Thursday, November 3, 2011

Should affordability efforts pay attention to individuals?

Many of the efforts to improve college affordability focus on systems and institutions--on ways to reduce tuition, or increase aid, or speed time to graduation, for example.  While these paths to lowering cost have different aims and results, they share an assumption--that  the effort to increase affordability should ignore individual cases in favor of making decisions based on demographics (family income, for example, or first-generation status, or enrollees) or market forces.

At this point in the year, though, many enrollment offices are making decisions about affordability based on individual cases.  In the past two weeks alone, three students have come to our financial aid office to ask for individualized attention--additional scholarships for an international student whose family now faces severe financial difficulty, more work-study money for a student whose income has dropped this year, an exemption to policy on scholarship award timing for a student-athlete trying to graduate early.

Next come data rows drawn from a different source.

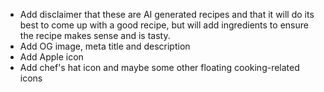 - Add disclaimer that these are AI generated recipes and that it will do its best to come up with a good recipe, but will add ingredients to ensure the recipe makes sense and is tasty.
- Add OG image, meta title and description
- Add Apple icon
- Add chef's hat icon and maybe some other floating cooking-related icons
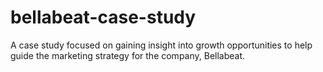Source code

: # bellabeat-case-study
A case study focused on gaining insight into growth opportunities to help guide the marketing strategy for the company, Bellabeat.
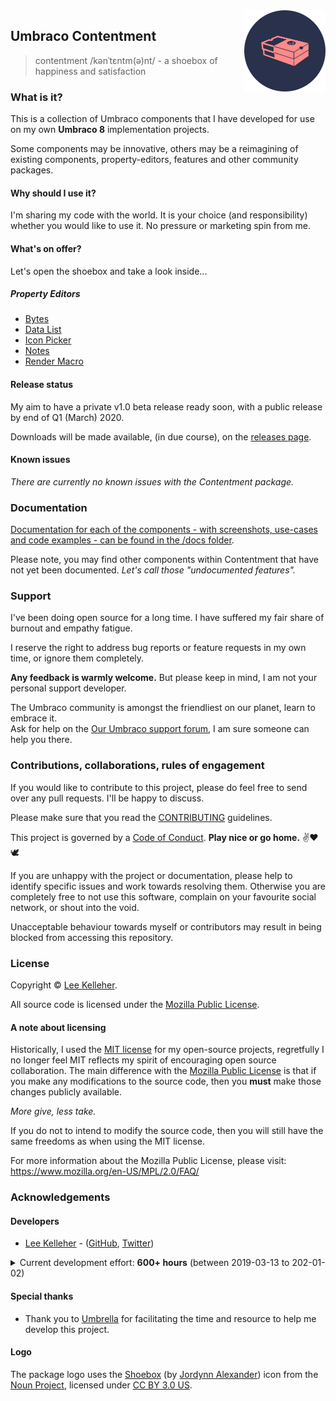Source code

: <img src="../docs/assets/img/logo.png" alt="Umbraco Contentment Logo" title="A shoebox of Umbraco happiness." height="130" align="right">

## Umbraco Contentment

> contentment /kənˈtɛntm(ə)nt/ - a shoebox of happiness and satisfaction

### What is it?

This is a collection of Umbraco components that I have developed for use on my own **Umbraco 8** implementation projects.

Some components may be innovative, others may be a reimagining of existing components, property-editors, features and other community packages.


#### Why should I use it?

I'm sharing my code with the world. It is your choice (and responsibility) whether you would like to use it.
No pressure or marketing spin from me.


#### What's on offer?

Let's open the shoebox and take a look inside...

##### Property Editors

- [Bytes](../docs/editors/bytes.md)
- [Data List](../docs/editors/data-list.md)
- [Icon Picker](../docs/editors/icon-picker.md)
- [Notes](../docs/editors/notes.md)
- [Render Macro](../docs/editors/render-macro.md)


#### Release status

My aim to have a private v1.0 beta release ready soon, with a public release by end of Q1 (March) 2020.

Downloads will be made available, (in due course), on the [releases page](https://github.com/leekelleher/umbraco-contentment/releases).


#### Known issues

_There are currently no known issues with the Contentment package._


### Documentation

[Documentation for each of the components - with screenshots, use-cases and code examples - can be found in the /docs folder](../docs/).

Please note, you may find other components within Contentment that have not yet been documented.
_Let's call those "undocumented features"._


### Support

I've been doing open source for a long time. I have suffered my fair share of burnout and empathy fatigue.

I reserve the right to address bug reports or feature requests in my own time, or ignore them completely.

**Any feedback is warmly welcome.** But please keep in mind, I am not your personal support developer.

The Umbraco community is amongst the friendliest on our planet, learn to embrace it.<br>
Ask for help on the [Our Umbraco support forum](https://our.umbraco.com/), I am sure someone can help you there.


### Contributions, collaborations, rules of engagement

If you would like to contribute to this project, please do feel free to send over any pull requests. I'll be happy to discuss.

Please make sure that you read the [CONTRIBUTING](CONTRIBUTING.md) guidelines.

This project is governed by a [Code of Conduct](CODE_OF_CONDUCT.md). **Play nice or go home.** :v::heart::dove:

If you are unhappy with the project or documentation, please help to identify specific issues and work towards resolving them.
Otherwise you are completely free to not use this software, complain on your favourite social network, or shout into the void.

Unacceptable behaviour towards myself or contributors may result in being blocked from accessing this repository.


### License

Copyright &copy; [Lee Kelleher](https://leekelleher.com).

All source code is licensed under the [Mozilla Public License](../LICENSE).

#### A note about licensing

Historically, I used the [MIT license](https://opensource.org/licenses/MIT) for my open-source projects, regretfully I no longer feel MIT reflects my spirit of encouraging open source collaboration.
The main difference with the [Mozilla Public License](https://opensource.org/licenses/MPL-2.0) is that if you make any modifications to the source code, then you **must** make those changes publicly available.

_More give, less take._

If you do not to intend to modify the source code, then you will still have the same freedoms as when using the MIT license.

For more information about the Mozilla Public License, please visit: <https://www.mozilla.org/en-US/MPL/2.0/FAQ/>


### Acknowledgements

#### Developers

- [Lee Kelleher](https://leekelleher.com) - ([GitHub](https://github.com/leekelleher), [Twitter](https://twitter.com/leekelleher))

<details>
<summary>Current development effort: <b>600+ hours</b> (between 2019-03-13 to 202-01-02)</summary>

_To give you an idea of how much human developer time/effort has been put into making this package._

</details>


#### Special thanks

- Thank you to [Umbrella](https://umbrellainc.co.uk) for facilitating the time and resource to help me develop this project.


#### Logo

The package logo uses the [Shoebox](https://thenounproject.com/term/shoebox/79857/) (by [Jordynn Alexander](https://thenounproject.com/jordynn2/)) icon from the [Noun Project](https://thenounproject.com), licensed under [CC BY 3.0 US](https://creativecommons.org/licenses/by/3.0/us/).

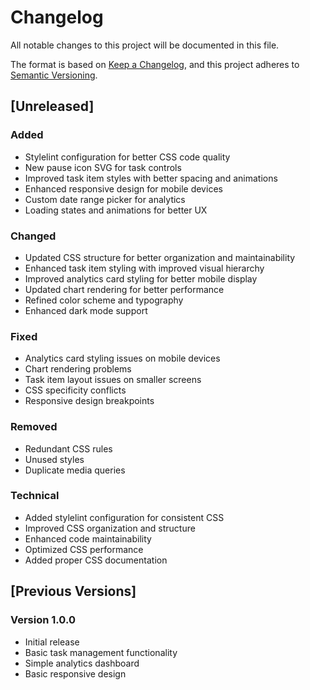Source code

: # Changelog

All notable changes to this project will be documented in this file.

The format is based on [Keep a Changelog](https://keepachangelog.com/en/1.0.0/),
and this project adheres to [Semantic Versioning](https://semver.org/spec/v2.0.0.html).

## [Unreleased]

### Added
- Stylelint configuration for better CSS code quality
- New pause icon SVG for task controls
- Improved task item styles with better spacing and animations
- Enhanced responsive design for mobile devices
- Custom date range picker for analytics
- Loading states and animations for better UX

### Changed
- Updated CSS structure for better organization and maintainability
- Enhanced task item styling with improved visual hierarchy
- Improved analytics card styling for better mobile display
- Updated chart rendering for better performance
- Refined color scheme and typography
- Enhanced dark mode support

### Fixed
- Analytics card styling issues on mobile devices
- Chart rendering problems
- Task item layout issues on smaller screens
- CSS specificity conflicts
- Responsive design breakpoints

### Removed
- Redundant CSS rules
- Unused styles
- Duplicate media queries

### Technical
- Added stylelint configuration for consistent CSS
- Improved CSS organization and structure
- Enhanced code maintainability
- Optimized CSS performance
- Added proper CSS documentation

## [Previous Versions]

### Version 1.0.0
- Initial release
- Basic task management functionality
- Simple analytics dashboard
- Basic responsive design
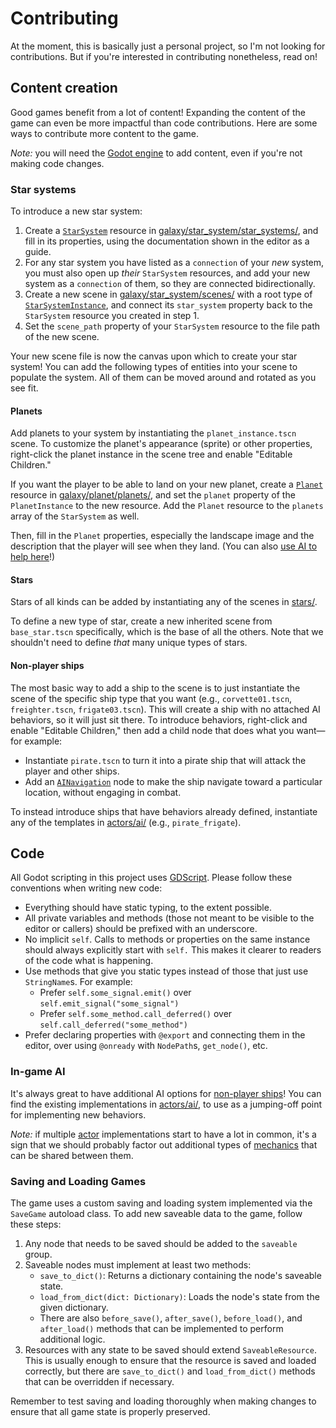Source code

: # Contributing

At the moment, this is basically just a personal project, so I'm not looking for contributions. But if you're interested in contributing nonetheless, read on!

## Content creation

Good games benefit from a lot of content! Expanding the content of the game can even be more impactful than code contributions. Here are some ways to contribute more content to the game.

_Note:_ you will need the [Godot engine](https://godotengine.org) to add content, even if you're not making code changes.

### Star systems

To introduce a new star system:

1. Create a [`StarSystem`](galaxy/star_system/star_system.gd) resource in [galaxy/star_system/star_systems/](galaxy/star_system/star_systems/), and fill in its properties, using the documentation shown in the editor as a guide.
2. For any star system you have listed as a `connection` of your _new_ system, you must also open up _their_ `StarSystem` resources, and add your new system as a `connection` of them, so they are connected bidirectionally.
3. Create a new scene in [galaxy/star_system/scenes/](galaxy/star_system/scenes/) with a root type of [`StarSystemInstance`](galaxy/star_system/star_system_instance.gd), and connect its `star_system` property back to the `StarSystem` resource you created in step 1.
4. Set the `scene_path` property of your `StarSystem` resource to the file path of the new scene.

Your new scene file is now the canvas upon which to create your star system! You can add the following types of entities into your scene to populate the system. All of them can be moved around and rotated as you see fit.

#### Planets

Add planets to your system by instantiating the `planet_instance.tscn` scene. To customize the planet's appearance (sprite) or other properties, right-click the planet instance in the scene tree and enable "Editable Children."

If you want the player to be able to land on your new planet, create a [`Planet`](galaxy/planet/planet.gd) resource in [galaxy/planet/planets/](galaxy/planet/planets/), and set the `planet` property of the `PlanetInstance` to the new resource. Add the `Planet` resource to the `planets` array of the `StarSystem` as well.

Then, fill in the `Planet` properties, especially the landscape image and the description that the player will see when they land. (You can also [use AI to help here](./README.md#use-of-ai)!)

#### Stars

Stars of all kinds can be added by instantiating any of the scenes in [stars/](stars/).

To define a new type of star, create a new inherited scene from `base_star.tscn` specifically, which is the base of all the others. Note that we shouldn't need to define _that_ many unique types of stars.

#### Non-player ships

The most basic way to add a ship to the scene is to just instantiate the scene of the specific ship type that you want (e.g., `corvette01.tscn`, `freighter.tscn`, `frigate03.tscn`). This will create a ship with no attached AI behaviors, so it will just sit there. To introduce behaviors, right-click and enable "Editable Children," then add a child node that does what you want—for example:
* Instantiate `pirate.tscn` to turn it into a pirate ship that will attack the player and other ships.
* Add an [`AINavigation`](actors/ai/ai_navigation.gd) node to make the ship navigate toward a particular location, without engaging in combat.

To instead introduce ships that have behaviors already defined, instantiate any of the templates in [actors/ai/](actors/ai/) (e.g., `pirate_frigate`).

## Code

All Godot scripting in this project uses [GDScript](https://docs.godotengine.org/en/stable/tutorials/scripting/gdscript/index.html). Please follow these conventions when writing new code:
* Everything should have static typing, to the extent possible.
* All private variables and methods (those not meant to be visible to the editor or callers) should be prefixed with an underscore.
* No implicit `self`. Calls to methods or properties on the same instance should always explicitly start with `self.` This makes it clearer to readers of the code what is happening.
* Use methods that give you static types instead of those that just use `StringName`s. For example:
    * Prefer `self.some_signal.emit()` over `self.emit_signal("some_signal")`
    * Prefer `self.some_method.call_deferred()` over `self.call_deferred("some_method")`
* Prefer declaring properties with `@export` and connecting them in the editor, over using `@onready` with `NodePath`s, `get_node()`, etc.

### In-game AI

It's always great to have additional AI options for [non-player ships](#non-player-ships)! You can find the existing implementations in [actors/ai/](actors/ai/), to use as a jumping-off point for implementing new behaviors.

_Note:_ if multiple [actor](actors/) implementations start to have a lot in common, it's a sign that we should probably factor out additional types of [mechanics](mechanics/) that can be shared between them.

### Saving and Loading Games

The game uses a custom saving and loading system implemented via the `SaveGame` autoload class. To add new saveable data to the game, follow these steps:

1. Any node that needs to be saved should be added to the `saveable` group.
1. Saveable nodes must implement at least two methods:
    * `save_to_dict()`: Returns a dictionary containing the node's saveable state.
    * `load_from_dict(dict: Dictionary)`: Loads the node's state from the given dictionary.
    * There are also `before_save()`, `after_save()`, `before_load()`, and `after_load()` methods that can be implemented to perform additional logic.
1. Resources with any state to be saved should extend `SaveableResource`. This is usually enough to ensure that the resource is saved and loaded correctly, but there are `save_to_dict()` and `load_from_dict()` methods that can be overridden if necessary.

Remember to test saving and loading thoroughly when making changes to ensure that all game state is properly preserved.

These cases have left me wondering about how to think about cases in the context of affordability.  Cases matter for morality, because the cases represent real people with specific needs, opportunities, and talents.  Should they matter for policy though?  And if so, how?  I'm not sure I know, but I am confident that policies and rules that do not attend to individual cases fail both in reaching their ends, and in respecting the liberty and skills of the people they are meant to serve.

So, should individual cases matter in efforts to reduce the cost of higher education?  If so, how and when?